Level 2 — Observable inputs other than quoted prices included in Level 1, such as quoted prices for similar assets and liabilities in active markets; quoted prices for identical or similar assets and liabilities in markets that are not active; or other inputs that are observable or can be corroborated by observable market data.
 
 
Level 3 — Unobservable inputs that are supported by little or no market activity and that are significant to the fair value of the assets or liabilities. This includes certain pricing models, discounted cash flow methodologies and similar techniques that use significant unobservable inputs.
 
We had the following assets (liabilities) measured at fair value on a recurring basis:
 
   
Quoted
Prices in
Active
Markets
(Level 1)
   
Significant
Other
Observable Inputs
(Level 2)
   
Significant Unobservable Inputs
(Level 3)
   
 
 
 
Total
 
December 31, 2012
                       
Money market funds
  $ 477     $     $     $ 477  
Marketable securities
    11,319                   11,319  
Total assets
  $ 11,796     $     $     $ 11,796  
                                 
December 31, 2011
                               
Money market funds
  $ 8,483     $     $     $ 8,483  
Marketable securities
    11,625                   11,625  
Total assets
  $ 20,108     $     $     $ 20,108  
                                 
Interest rate swaps liability
  $     $ (57 )   $     $ (57 )
 
Our interest rate swaps were contracts with our financial institution and were not contracts that could be traded in a ready market.   We estimated the fair value of our interest rate swaps based on, among other things, discounted cash flows based upon current market expectations about future amounts, yield curves, and mid-market pricing.  Accordingly, we classified our interest rate swap agreements as Level 2.
 
Financial Instruments Not Measured at Fair Value
 
Our financial instruments not measured at fair value consist of cash and cash equivalents, accounts receivable, and accounts payable, the carrying value of each approximating fair value due to the nature of these accounts.
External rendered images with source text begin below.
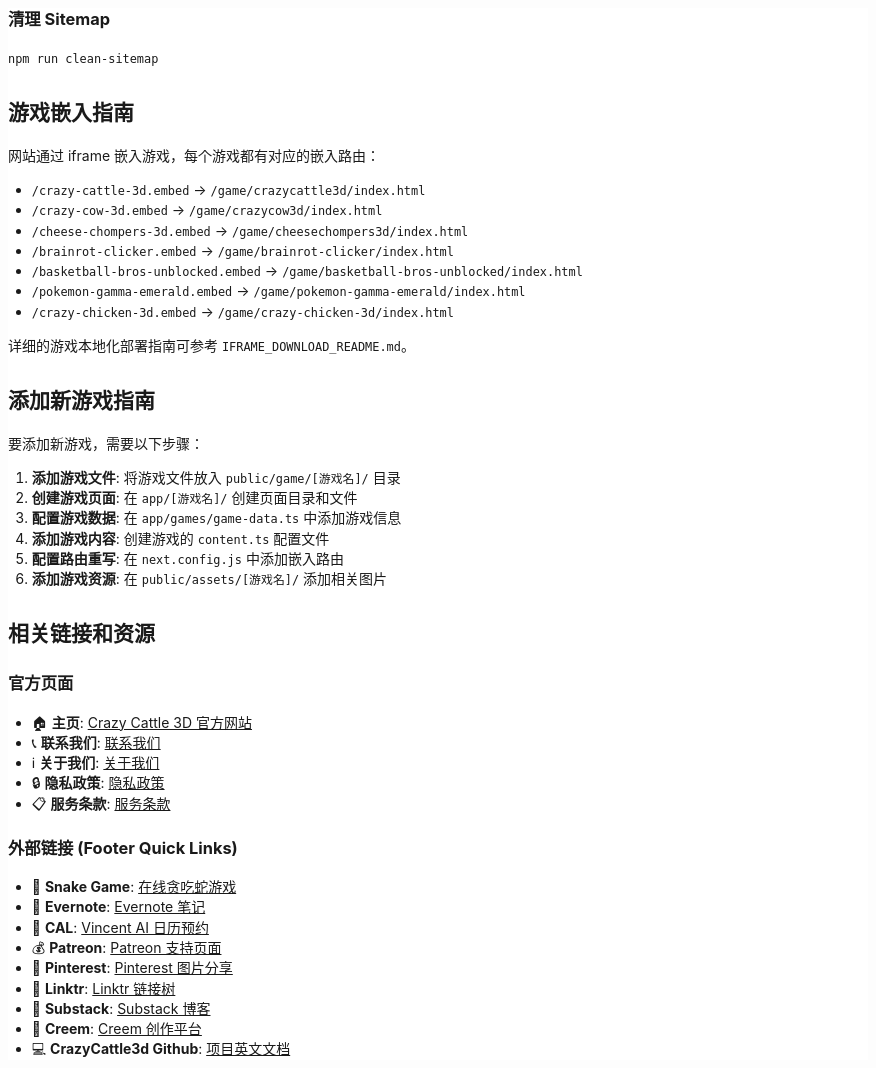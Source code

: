 ### 清理 Sitemap

```bash
npm run clean-sitemap
```

## 游戏嵌入指南

网站通过 iframe 嵌入游戏，每个游戏都有对应的嵌入路由：

- `/crazy-cattle-3d.embed` → `/game/crazycattle3d/index.html`
- `/crazy-cow-3d.embed` → `/game/crazycow3d/index.html`
- `/cheese-chompers-3d.embed` → `/game/cheesechompers3d/index.html`
- `/brainrot-clicker.embed` → `/game/brainrot-clicker/index.html`
- `/basketball-bros-unblocked.embed` → `/game/basketball-bros-unblocked/index.html`
- `/pokemon-gamma-emerald.embed` → `/game/pokemon-gamma-emerald/index.html`
- `/crazy-chicken-3d.embed` → `/game/crazy-chicken-3d/index.html`

详细的游戏本地化部署指南可参考 `IFRAME_DOWNLOAD_README.md`。

## 添加新游戏指南

要添加新游戏，需要以下步骤：

1. **添加游戏文件**: 将游戏文件放入 `public/game/[游戏名]/` 目录
2. **创建游戏页面**: 在 `app/[游戏名]/` 创建页面目录和文件
3. **配置游戏数据**: 在 `app/games/game-data.ts` 中添加游戏信息
4. **添加游戏内容**: 创建游戏的 `content.ts` 配置文件
5. **配置路由重写**: 在 `next.config.js` 中添加嵌入路由
6. **添加游戏资源**: 在 `public/assets/[游戏名]/` 添加相关图片

## 相关链接和资源

### 官方页面
- 🏠 **主页**: [Crazy Cattle 3D 官方网站](https://crazy-cattle.net/)
- 📞 **联系我们**: [联系我们](https://crazy-cattle.net/contact)
- ℹ️ **关于我们**: [关于我们](https://crazy-cattle.net/about)
- 🔒 **隐私政策**: [隐私政策](https://crazy-cattle.net/privacy-policy)
- 📋 **服务条款**: [服务条款](https://crazy-cattle.net/terms-of-service)

### 外部链接 (Footer Quick Links)
- 🐍 **Snake Game**: [在线贪吃蛇游戏](https://snake-game.online)
- 📝 **Evernote**: [Evernote 笔记](https://lite.evernote.com/note/a7633e02-bcf7-d080-171a-a858eec4a9d2)
- 📅 **CAL**: [Vincent AI 日历预约](https://cal.com/vincent-ai)
- 💰 **Patreon**: [Patreon 支持页面](https://www.patreon.com/posts/crazy-cattle-3d-129397709)
- 📌 **Pinterest**: [Pinterest 图片分享](https://www.pinterest.com/pin/581245895696208484/)
- 🔗 **Linktr**: [Linktr 链接树](https://linktr.ee/vincent20250520)
- 📰 **Substack**: [Substack 博客](https://substack.com/@vincent879601/posts)
- 🎨 **Creem**: [Creem 创作平台](https://www.creem.io/bip/vincent-ai)
- 💻 **CrazyCattle3d Github**: [项目英文文档](https://github.com/WeiWenxing/crazycattle3d/blob/main/README_EN.md)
Our financial instruments not measured at fair value also include borrowings under our Credit Agreement.  We estimate the fair value of outstanding borrowings under our Credit Agreement based on the current market rates applicable to borrowers with credit profiles similar to us.  We estimate that the carrying value of our borrowings approximates fair value at December 31, 2012.
 
Other Fair Value Measurements
 
There were no nonfinancial assets or nonfinancial liabilities measured at fair value at December 31, 2012 or 2011.
 
Concentrations
 
We are potentially subject to financial instrument concentration of credit risk through our cash and cash equivalents, marketable securities and trade accounts receivable. To mitigate these risks, we have policies, which require minimum credit ratings, and restrict the amount of credit exposure with any one counterparty for short-term investments and marketable securities.  We maintain our cash and cash equivalents with a limited number of financial institutions. We periodically evaluate the credit standing of these financial institutions. Trade accounts receivable are subject to risks related to the medical device industry generally, and the wound closure, vascular access, specialty needle and prostate cancer treatment markets specifically. These industries are in turn largely dependent upon the health care market generally, which can be affected by, among other things, innovation and advances in treatments and procedures, insurance and government reimbursement policies, preferences of physicians and other health care providers, demographics and patient requirements, and government regulation. The significant portion of our trade accounts receivable is with customers based in the United States. We have certain customers which comprise ten percent or more of our trade accounts receivable and net revenue. See Note O.